## ENTRIES PROVIDED
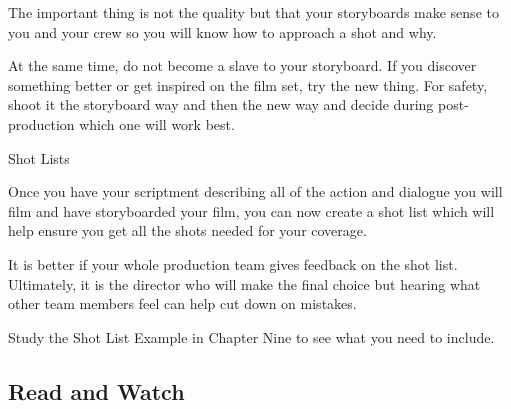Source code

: \documentclass[
]{book}
\begin{document}
The important thing is not the quality but that your storyboards make sense to you and your crew so you will know how to approach a shot and why.

At the same time, do not become a slave to your storyboard. If you discover something better or get inspired on the film set, try the new thing. For safety, shoot it the storyboard way and then the new way and decide during post-production which one will work best.

{Shot Lists}

Once you have your scriptment describing all of the action and dialogue you will film and have storyboarded your film, you can now create a shot list which will help ensure you get all the shots needed for your coverage.

It is better if your whole production team gives feedback on the shot list. Ultimately, it is the director who will make the final choice but hearing what other team members feel can help cut down on mistakes.

Study the Shot List Example in Chapter Nine to see what you need to include.

\hypertarget{read-and-watch}{%
\subsection*{Read and Watch}\label{read-and-watch}}
\end{document}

## TASK BRIEF
Copy out the material above in full and exactly, but with no pictures.

## RESPONSE TO THE TASK
Source code

: \documentclass[
]{book}
\begin{document}
The important thing is not the quality but that your storyboards make sense to you and your crew so you will know how to approach a shot and why.

At the same time, do not become a slave to your storyboard. If you discover something better or get inspired on the film set, try the new thing. For safety, shoot it the storyboard way and then the new way and decide during post-production which one will work best.

{Shot Lists}

Once you have your scriptment describing all of the action and dialogue you will film and have storyboarded your film, you can now create a shot list which will help ensure you get all the shots needed for your coverage.

It is better if your whole production team gives feedback on the shot list. Ultimately, it is the director who will make the final choice but hearing what other team members feel can help cut down on mistakes.

Study the Shot List Example in Chapter Nine to see what you need to include.

\hypertarget{read-and-watch}{%
\subsection*{Read and Watch}\label{read-and-watch}}
\end{document}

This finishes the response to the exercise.